The Wayback Machine - https://web.archive.org/web/20081226161450/http://searchengineland.com:80/newspapers-amok-new-york-times-spamming-google-la-times-hijacking-carscom-11169

Newspapers Amok! New York Times Spamming Google? LA Times Hijacking Cars.com?


Back in March, Google warned that allowing your internal search results to be listed in Google might be considered spamming. Today, there’s some buzz that one of the top listings for a search for sex on Google turns out to be an internal search results page from the New York Times. In looking at that, I also came across an example of the LA Times "hijacking" the listing of Cars.com for a search on cars, thought the fault for that lies with Google.

Let’s start with the New York Times:

Sex On Google

John Andrews wrote yesterday that internal search pages from the query.nytimes.com domain were ranking well for various terms. Threadwatch started checking around and came up with the money shot today, that the New York Times grabbed a top spot for "sex"  with this page. Threadwatch headlined it "the web’s freshest spam." Search Engine Journal picked up on the spamming charge, which got exposed to those over at Digg.

So is it spamming? Yep. As my earlier article, Google Warning Against Letting Your Search Results Get Indexed, explains, Google’s guidelines on inclusion of search results content say:

Use robots.txt to prevent crawling of search results pages or other auto-generated pages that don’t add much value for users coming from search engines.

This means that the New York Times ought to block any pages within the query.nytimes.com domain. They don’t, so technically, they’re spamming.

What’s uncertain is whether these query pages have been crawled from before the guidelines change or not. IE: internal queries from the New York Times may have long been opened to crawling from before the recent change but only now becoming visible perhaps due to an algorithm change.

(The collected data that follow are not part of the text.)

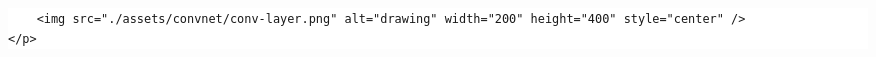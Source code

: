         <img src="./assets/convnet/conv-layer.png" alt="drawing" width="200" height="400" style="center" />
    </p>
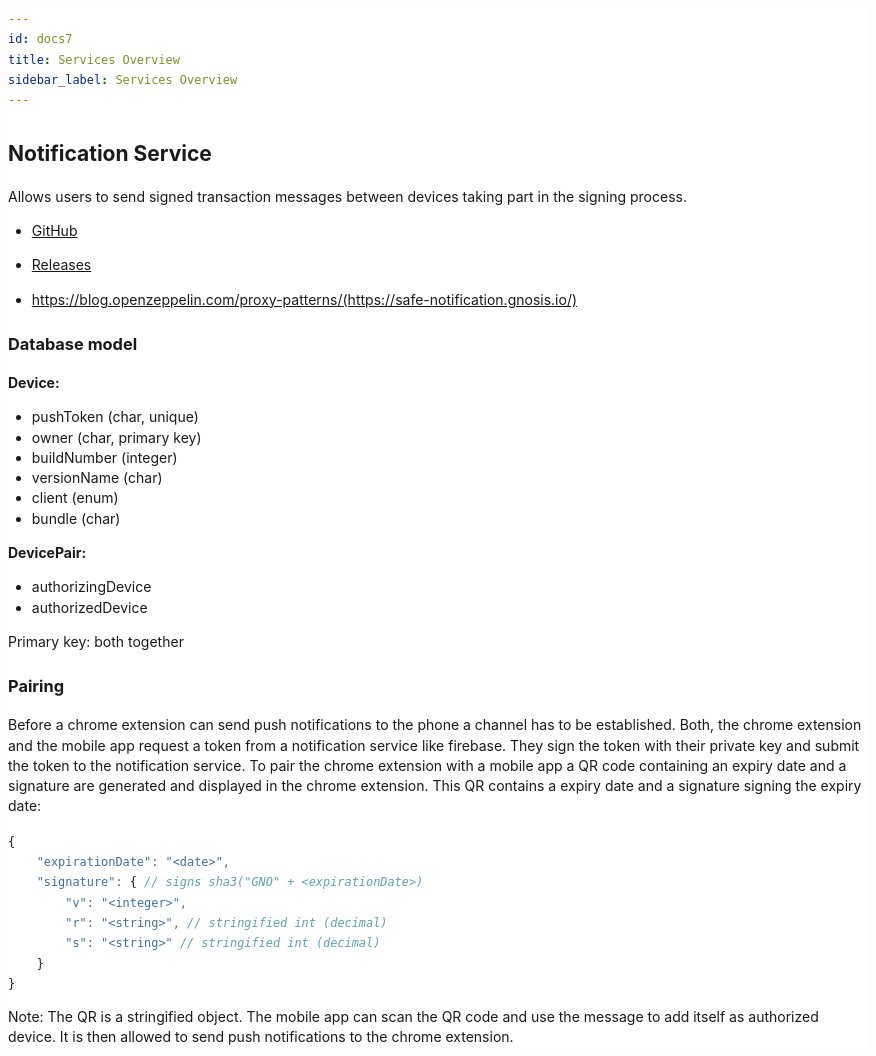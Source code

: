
```yaml
---
id: docs7
title: Services Overview
sidebar_label: Services Overview
---
```

## Notification Service
Allows users to send signed transaction messages between devices taking part in the signing process.

- [GitHub](https://github.com/gnosis/safe-notification-service)

- [Releases](https://github.com/gnosis/safe-notification-service/releases)

- https://blog.openzeppelin.com/proxy-patterns/(https://safe-notification.gnosis.io/)

### Database model
**Device:**
* pushToken (char, unique)
* owner (char, primary key)
* buildNumber (integer)
* versionName (char)
* client (enum)
* bundle (char)

**DevicePair:**
* authorizingDevice
* authorizedDevice

Primary key: both together


### Pairing
Before a chrome extension can send push notifications to the phone a channel has to be established. Both, the chrome extension and the mobile app request a token from a notification service like firebase. They sign the token with their private key and submit the token to the notification service. To pair the chrome extension with a mobile app a QR code containing an expiry date and a signature are generated and displayed in the chrome extension. This QR contains a expiry date and a signature signing the expiry date:

```js
{
    "expirationDate": "<date>",
    "signature": { // signs sha3("GNO" + <expirationDate>)
        "v": "<integer>",
        "r": "<string>", // stringified int (decimal)
        "s": "<string>" // stringified int (decimal)
    }
}
```

Note: The QR is a stringified object.
The mobile app can scan the QR code and use the message to add itself as authorized device. It is then allowed to send push notifications to the chrome extension.
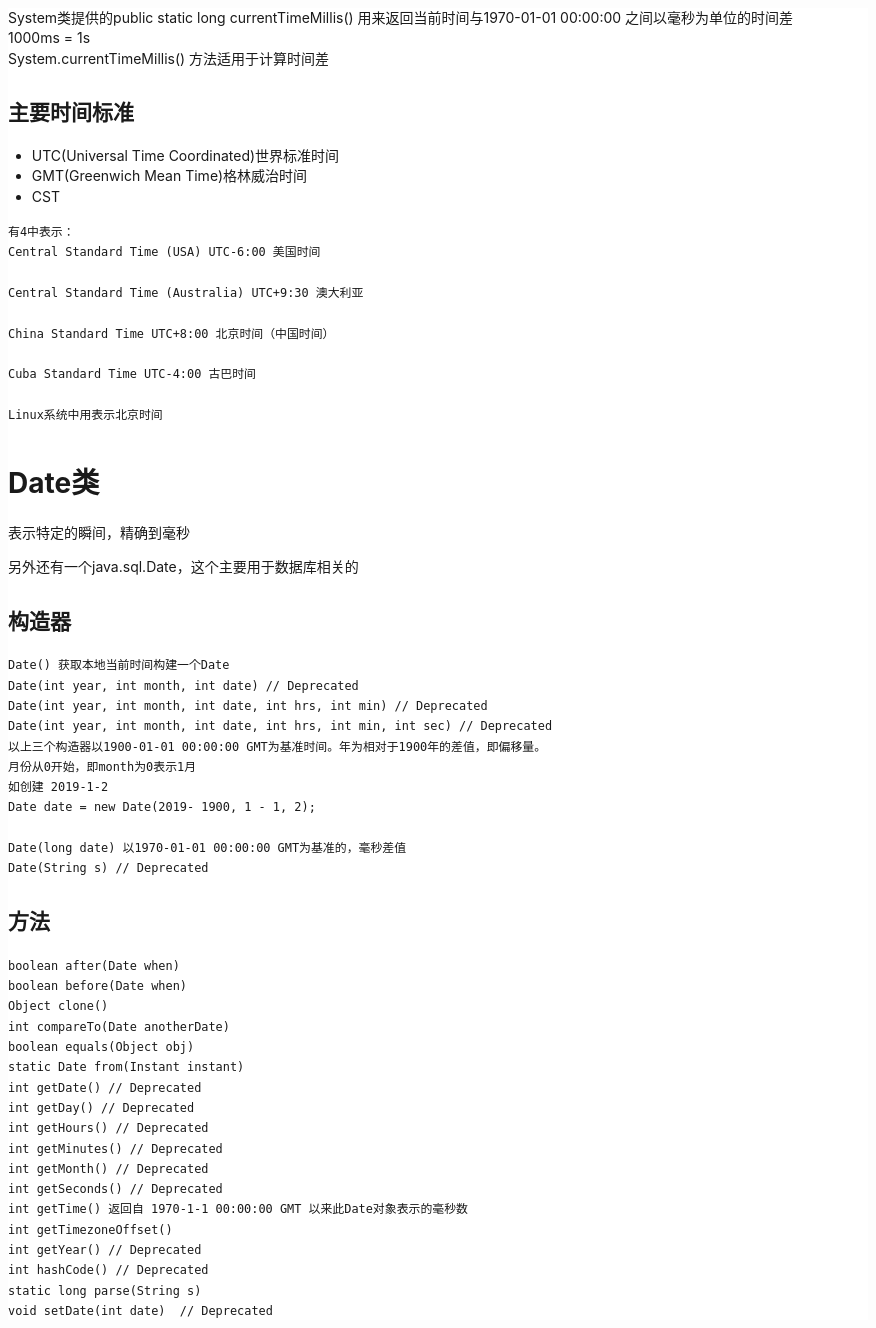 System类提供的public static long currentTimeMillis() 用来返回当前时间与1970-01-01 00:00:00 之间以毫秒为单位的时间差  
1000ms = 1s  
System.currentTimeMillis() 方法适用于计算时间差

## 主要时间标准
* UTC(Universal Time Coordinated)世界标准时间
* GMT(Greenwich Mean Time)格林威治时间
* CST
```text
有4中表示：
Central Standard Time (USA) UTC-6:00 美国时间

Central Standard Time (Australia) UTC+9:30 澳大利亚 

China Standard Time UTC+8:00 北京时间（中国时间）

Cuba Standard Time UTC-4:00 古巴时间

Linux系统中用表示北京时间
```


# Date类
表示特定的瞬间，精确到毫秒  

另外还有一个java.sql.Date，这个主要用于数据库相关的

## 构造器
```text
Date() 获取本地当前时间构建一个Date
Date(int year, int month, int date) // Deprecated
Date(int year, int month, int date, int hrs, int min) // Deprecated
Date(int year, int month, int date, int hrs, int min, int sec) // Deprecated
以上三个构造器以1900-01-01 00:00:00 GMT为基准时间。年为相对于1900年的差值，即偏移量。
月份从0开始，即month为0表示1月
如创建 2019-1-2
Date date = new Date(2019- 1900, 1 - 1, 2);

Date(long date) 以1970-01-01 00:00:00 GMT为基准的，毫秒差值
Date(String s) // Deprecated
```

## 方法
```text
boolean after(Date when)
boolean before(Date when)
Object clone()
int compareTo(Date anotherDate)
boolean equals(Object obj)
static Date from(Instant instant)
int getDate() // Deprecated
int getDay() // Deprecated
int getHours() // Deprecated
int getMinutes() // Deprecated
int getMonth() // Deprecated
int getSeconds() // Deprecated
int getTime() 返回自 1970-1-1 00:00:00 GMT 以来此Date对象表示的毫秒数
int getTimezoneOffset()
int getYear() // Deprecated
int hashCode() // Deprecated
static long parse(String s)
void setDate(int date)  // Deprecated
```
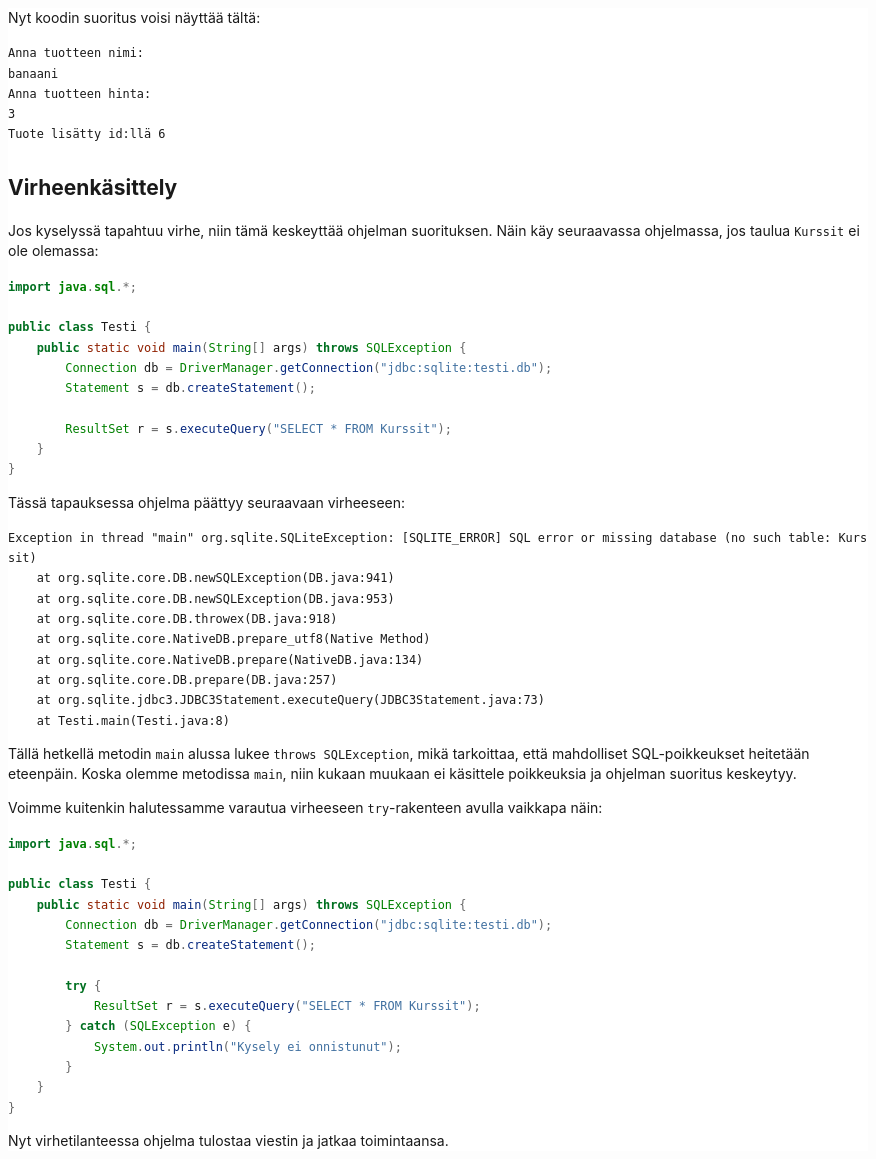 Nyt koodin suoritus voisi näyttää tältä:

```x
Anna tuotteen nimi:
banaani
Anna tuotteen hinta:
3
Tuote lisätty id:llä 6
```

## Virheenkäsittely

Jos kyselyssä tapahtuu virhe, niin tämä keskeyttää ohjelman suorituksen.
Näin käy seuraavassa ohjelmassa, jos taulua `Kurssit` ei ole olemassa:

```java
import java.sql.*;

public class Testi {
    public static void main(String[] args) throws SQLException {
        Connection db = DriverManager.getConnection("jdbc:sqlite:testi.db");
        Statement s = db.createStatement();

        ResultSet r = s.executeQuery("SELECT * FROM Kurssit");
    }
}
```

Tässä tapauksessa ohjelma päättyy seuraavaan virheeseen:

```x
Exception in thread "main" org.sqlite.SQLiteException: [SQLITE_ERROR] SQL error or missing database (no such table: Kurssit)
	at org.sqlite.core.DB.newSQLException(DB.java:941)
	at org.sqlite.core.DB.newSQLException(DB.java:953)
	at org.sqlite.core.DB.throwex(DB.java:918)
	at org.sqlite.core.NativeDB.prepare_utf8(Native Method)
	at org.sqlite.core.NativeDB.prepare(NativeDB.java:134)
	at org.sqlite.core.DB.prepare(DB.java:257)
	at org.sqlite.jdbc3.JDBC3Statement.executeQuery(JDBC3Statement.java:73)
	at Testi.main(Testi.java:8)
```

Tällä hetkellä metodin `main` alussa lukee `throws SQLException`,
mikä tarkoittaa, että mahdolliset SQL-poikkeukset heitetään eteenpäin.
Koska olemme metodissa `main`, niin kukaan muukaan ei käsittele poikkeuksia
ja ohjelman suoritus keskeytyy.

Voimme kuitenkin halutessamme varautua virheeseen `try`-rakenteen
avulla vaikkapa näin:

```java
import java.sql.*;

public class Testi {
    public static void main(String[] args) throws SQLException {
        Connection db = DriverManager.getConnection("jdbc:sqlite:testi.db");
        Statement s = db.createStatement();

        try {
            ResultSet r = s.executeQuery("SELECT * FROM Kurssit");
        } catch (SQLException e) {
            System.out.println("Kysely ei onnistunut");
        }
    }
}
```

Nyt virhetilanteessa ohjelma tulostaa viestin ja jatkaa toimintaansa.
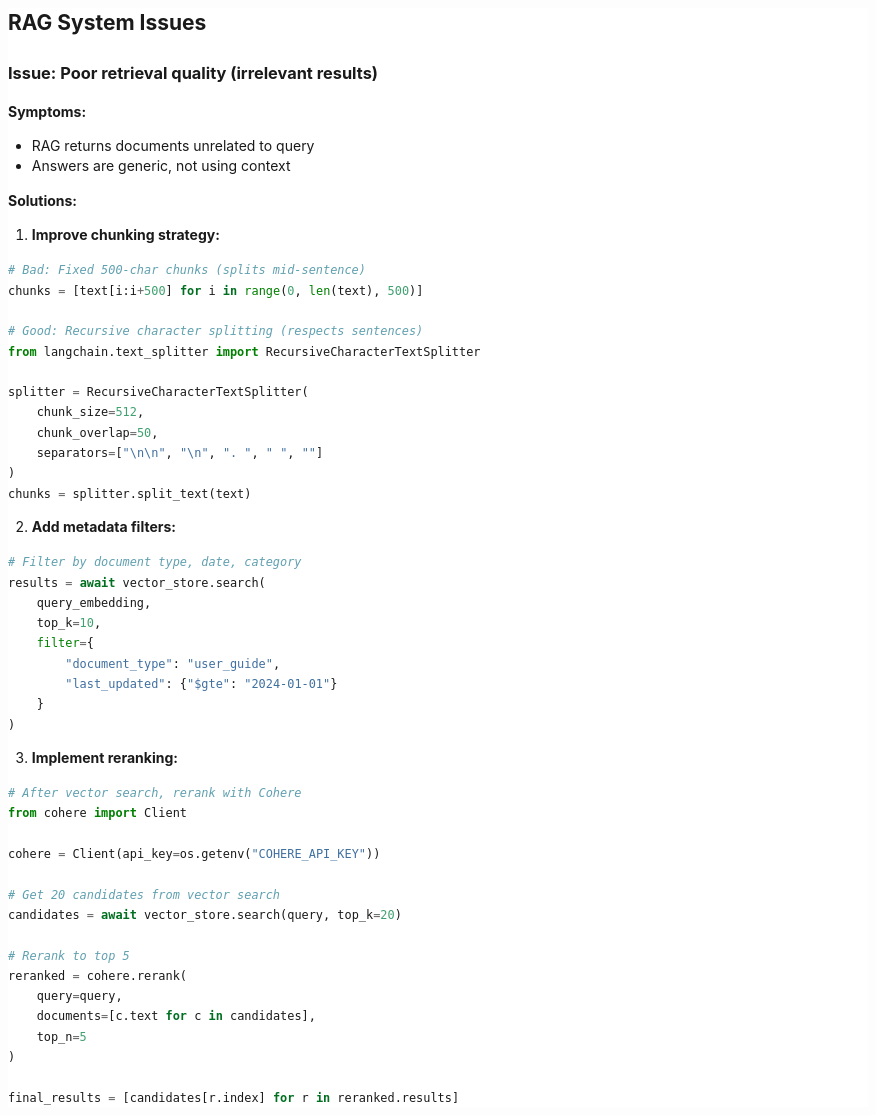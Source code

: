 
## RAG System Issues

### Issue: Poor retrieval quality (irrelevant results)

**Symptoms:**
- RAG returns documents unrelated to query
- Answers are generic, not using context

**Solutions:**

1. **Improve chunking strategy:**
```python
# Bad: Fixed 500-char chunks (splits mid-sentence)
chunks = [text[i:i+500] for i in range(0, len(text), 500)]

# Good: Recursive character splitting (respects sentences)
from langchain.text_splitter import RecursiveCharacterTextSplitter

splitter = RecursiveCharacterTextSplitter(
    chunk_size=512,
    chunk_overlap=50,
    separators=["\n\n", "\n", ". ", " ", ""]
)
chunks = splitter.split_text(text)
```

2. **Add metadata filters:**
```python
# Filter by document type, date, category
results = await vector_store.search(
    query_embedding,
    top_k=10,
    filter={
        "document_type": "user_guide",
        "last_updated": {"$gte": "2024-01-01"}
    }
)
```

3. **Implement reranking:**
```python
# After vector search, rerank with Cohere
from cohere import Client

cohere = Client(api_key=os.getenv("COHERE_API_KEY"))

# Get 20 candidates from vector search
candidates = await vector_store.search(query, top_k=20)

# Rerank to top 5
reranked = cohere.rerank(
    query=query,
    documents=[c.text for c in candidates],
    top_n=5
)

final_results = [candidates[r.index] for r in reranked.results]
```
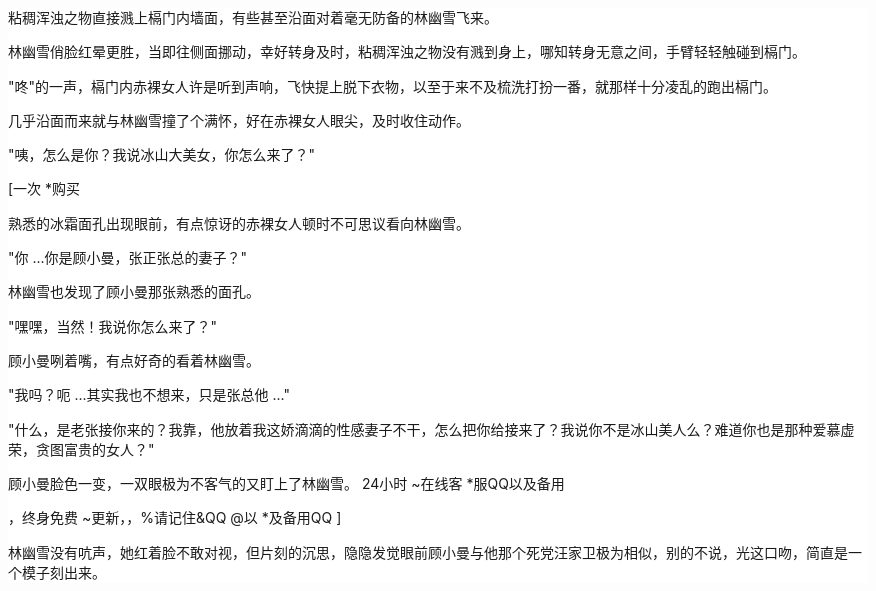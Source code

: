 

粘稠浑浊之物直接溅上槅门内墙面，有些甚至沿面对着毫无防备的林幽雪飞来。





林幽雪俏脸红晕更胜，当即往侧面挪动，幸好转身及时，粘稠浑浊之物没有溅到身上，哪知转身无意之间，手臂轻轻触碰到槅门。





"咚"的一声，槅门内赤裸女人许是听到声响，飞快提上脱下衣物，以至于来不及梳洗打扮一番，就那样十分凌乱的跑出槅门。





几乎沿面而来就与林幽雪撞了个满怀，好在赤裸女人眼尖，及时收住动作。



"咦，怎么是你？我说冰山大美女，你怎么来了？"



 [一次 *购买


熟悉的冰霜面孔出现眼前，有点惊讶的赤裸女人顿时不可思议看向林幽雪。





"你 ...你是顾小曼，张正张总的妻子？"





林幽雪也发现了顾小曼那张熟悉的面孔。



"嘿嘿，当然！我说你怎么来了？"





顾小曼咧着嘴，有点好奇的看着林幽雪。





"我吗？呃 ...其实我也不想来，只是张总他 ..."





"什么，是老张接你来的？我靠，他放着我这娇滴滴的性感妻子不干，怎么把你给接来了？我说你不是冰山美人么？难道你也是那种爱慕虚荣，贪图富贵的女人？"





顾小曼脸色一变，一双眼极为不客气的又盯上了林幽雪。 24小时 ~在线客 *服QQ以及备用



，终身免费 ~更新，，%请记住&QQ @以 *及备用QQ ]



林幽雪没有吭声，她红着脸不敢对视，但片刻的沉思，隐隐发觉眼前顾小曼与他那个死党汪家卫极为相似，别的不说，光这口吻，简直是一个模子刻出来。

My article points out that many sites are now technically spamming, because of this little publicized change. Heck, I’ve yet to block our own search results from being crawled by Google. I just haven’t gotten around to it. I’m sure I’m not the only one.

John’s article also notes that the New York Times has an entire Times Topics area that is accessible to search engines. He describes these as:

The re-published, re-purposed, New York Times Archives. Each “article” is re-purposed on a clean, CSS-driven text page, clearly dated TODAY and not-co-clearly labeled as “originally published” back in 1997, 1998, or whatever all the way back to 1981. Of course cross-referenced, categorized, sub-categorized, ad-infinitum.

I know Marshall Simmonds who does oversees the SEO work at the New York Times well, and I’ll throw him a break on this one. "Re-published, re-purposed" material sounds pretty bad, devious and spam like. Now how about if I say the New York Times is making categorized lists of its stories available to search engines, in the way that literally millions of blogs do? Bad then?

For example, here’s John’s republished, repurposed information on link building that is clearly dated today, at least according to the most important date that search engines examine — what’s in the http header information. That page is John’s category page for posts he’s done on link building. The last post was from July 9, 2006 — but the http header info reports the page as having a "fresh" date of May 8, 2007.

John’s doing absolutely nothing wrong. As I said, it’s common for sites to have category pages for stories they’ve written. It’s GOOD for them to have these, in most cases. As for the header, it’s also common that sites don’t provide last modified dates or that they reports the current date as the document’s authored date. That’s why search engines typically depend on their own internal comparison processes to determine if a document has changed or other means to assign actual dates to them. The visible date shown to human often means little.

Given this context, I find it hard to see how the New York Times is spamming with the Times Topics pages, any more than I’d say the Topix news search site is spamming with its long-standing topics pages.

Moreover, if you go back to that sex search, ranked above the NYT is a Salon category page on sex. And in the same first page of results, I also get category pages from the Village Voice and Metacafe. Spammers? No. Smart SEO? In some cases, yes, for the forethought in having optimized category pages.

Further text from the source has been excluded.